Jake slowly shook his head. "You're not even as smart as I thought you were a moment ago. Believe me, it just doesn't work that way around here. Not with my dad, at least."
"So? Then we'll just have to deal with conditions as we find them—as my uncle would say. What's there to the game, anyway, except hitting the ball and running around the bases? We could do that much right here." Nog looked over the area surrounding them. "How many bases did you say there were?"

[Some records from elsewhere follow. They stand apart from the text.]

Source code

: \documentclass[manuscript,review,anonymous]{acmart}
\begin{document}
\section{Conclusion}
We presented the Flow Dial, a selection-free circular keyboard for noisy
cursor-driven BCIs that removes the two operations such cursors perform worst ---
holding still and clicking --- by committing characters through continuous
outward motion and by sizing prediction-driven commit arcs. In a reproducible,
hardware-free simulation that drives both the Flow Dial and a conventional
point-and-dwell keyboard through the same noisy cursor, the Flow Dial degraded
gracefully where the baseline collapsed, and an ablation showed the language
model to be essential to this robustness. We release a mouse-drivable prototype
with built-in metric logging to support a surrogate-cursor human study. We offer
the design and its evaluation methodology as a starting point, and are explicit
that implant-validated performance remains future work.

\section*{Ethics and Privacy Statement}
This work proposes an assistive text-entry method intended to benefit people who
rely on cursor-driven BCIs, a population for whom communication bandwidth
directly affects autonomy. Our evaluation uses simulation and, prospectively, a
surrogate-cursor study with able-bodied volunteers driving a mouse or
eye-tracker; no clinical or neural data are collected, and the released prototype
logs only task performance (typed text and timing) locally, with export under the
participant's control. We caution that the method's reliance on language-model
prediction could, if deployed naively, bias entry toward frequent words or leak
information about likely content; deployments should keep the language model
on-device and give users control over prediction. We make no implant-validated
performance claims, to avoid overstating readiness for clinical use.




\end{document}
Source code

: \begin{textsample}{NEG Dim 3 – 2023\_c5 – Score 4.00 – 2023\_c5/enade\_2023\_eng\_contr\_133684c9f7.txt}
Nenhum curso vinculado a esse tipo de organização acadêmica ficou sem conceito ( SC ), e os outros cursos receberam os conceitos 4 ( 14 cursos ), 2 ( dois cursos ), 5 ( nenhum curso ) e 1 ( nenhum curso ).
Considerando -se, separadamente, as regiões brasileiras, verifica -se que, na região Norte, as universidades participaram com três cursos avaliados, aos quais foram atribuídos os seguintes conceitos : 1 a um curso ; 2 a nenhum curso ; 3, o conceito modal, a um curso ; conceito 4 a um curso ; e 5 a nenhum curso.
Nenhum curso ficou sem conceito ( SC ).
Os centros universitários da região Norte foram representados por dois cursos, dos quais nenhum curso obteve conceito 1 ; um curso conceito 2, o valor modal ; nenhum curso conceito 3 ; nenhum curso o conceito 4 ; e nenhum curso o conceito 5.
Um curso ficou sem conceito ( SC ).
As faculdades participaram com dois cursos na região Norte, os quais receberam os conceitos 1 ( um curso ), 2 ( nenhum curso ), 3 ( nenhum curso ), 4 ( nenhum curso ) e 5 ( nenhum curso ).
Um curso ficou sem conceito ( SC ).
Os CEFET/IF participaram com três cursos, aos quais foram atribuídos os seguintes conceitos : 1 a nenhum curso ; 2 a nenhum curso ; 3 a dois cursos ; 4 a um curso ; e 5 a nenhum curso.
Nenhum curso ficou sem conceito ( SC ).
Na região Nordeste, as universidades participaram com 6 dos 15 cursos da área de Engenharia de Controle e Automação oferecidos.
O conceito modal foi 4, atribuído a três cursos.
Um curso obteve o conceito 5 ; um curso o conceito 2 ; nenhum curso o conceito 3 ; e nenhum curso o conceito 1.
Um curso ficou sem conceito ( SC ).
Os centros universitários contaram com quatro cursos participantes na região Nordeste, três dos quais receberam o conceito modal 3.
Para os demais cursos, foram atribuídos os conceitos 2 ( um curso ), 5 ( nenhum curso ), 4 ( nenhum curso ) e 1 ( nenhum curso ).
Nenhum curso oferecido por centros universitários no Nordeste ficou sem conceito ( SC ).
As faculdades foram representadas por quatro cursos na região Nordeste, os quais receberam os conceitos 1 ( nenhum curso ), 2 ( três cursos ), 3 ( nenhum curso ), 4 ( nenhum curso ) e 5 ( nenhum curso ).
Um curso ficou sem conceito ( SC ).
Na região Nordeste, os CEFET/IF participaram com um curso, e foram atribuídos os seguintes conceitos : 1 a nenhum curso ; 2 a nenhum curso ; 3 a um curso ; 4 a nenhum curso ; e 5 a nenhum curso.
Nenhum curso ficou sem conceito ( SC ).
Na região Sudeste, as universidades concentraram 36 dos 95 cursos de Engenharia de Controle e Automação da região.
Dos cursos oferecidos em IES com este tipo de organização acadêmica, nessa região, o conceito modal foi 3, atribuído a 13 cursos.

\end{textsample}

"Four. First, second, third and home plate. That's why it's called a diamond."
"Maybe we better make it a triangle, then; kind of a long skinny one." Nog pointed down the length of the corridor. "Okay, right there between those service panels on either—we'll make that home." He turned, tracing an imaginary line with his fingertip. "That girder is first base, and the vent grid's second. How's that sound?"
"Maybe you're not so dumb, after all." The notion had never even occurred to Jake. If you couldn't squeeze a diamond in, and you couldn't change the space, then change the diamond. Simple. As he thought about it, he remembered his father telling him about other games, street games, that were like baseball—hitting and running—but not exactly; you didn't even need a bat for them, just a sawn-off broom handle. That's what you were supposed to do: use whatever you had. He nodded as he looked around the improvised field. "Yeah, that might be all right. . . ."
They worked out a few quick rules. No pitcher—it would have been difficult to manage, anyway, with just the two of them—and hits off the corridor's walls weren't fouls, but bank shots.
Nog backed up toward the area's guardrail. For a moment as Jake rubbed his thumb across the baseball's stitches, the sick and dizzy feeling surged over him again, the same one he got when he didn't stop himself from thinking about the holosuite and some of the things inside it. The metal bulkheads and stanchions of DS9 wavered in his sight, as if they were somehow unreal. He had to squeeze his eyes shut to hold everything in place.
"Hey, come on!" Nog's shout seemed to come from somewhere else, another world. "What're you waiting for?"
He gripped the ball tighter. It was real, he knew; he'd told himself that before. Not like the things in the holosuite. Everything there had always been slightly . . . off. Like they were out of focus, even when they were sharp in his sight and solid in his hand; even when he had been scared of them. Things in the holosuite were always trying to be real. They came out of nowhere and read your mind, and then tried to become the things they found in there. But they never got it exactly right. He knew that now. He could tell the difference. Real stuff—the whole real universe—waited for you to deal with it, on its own terms.
Jake opened his eyes. The station's metal bulkheads looked solid and hard once more. "Okay," he said. "Comin' at ya." He tossed the ball up, then got both hands on the bat and swung.
He connected harder than he had intended—the feel of the bat in his grip had pumped adrenaline into his system. With a sharp crack, the ball flew the length of the corridor. For a moment, Jake traced the arcing course—it leveled off a centimeter shy of brushing the ceiling—then dropped his gaze to watch Nog backpedaling, hands awkwardly raised above his head to try making the catch. Jake's smile changed to an expression of alarm when he saw how far away Nog had gotten.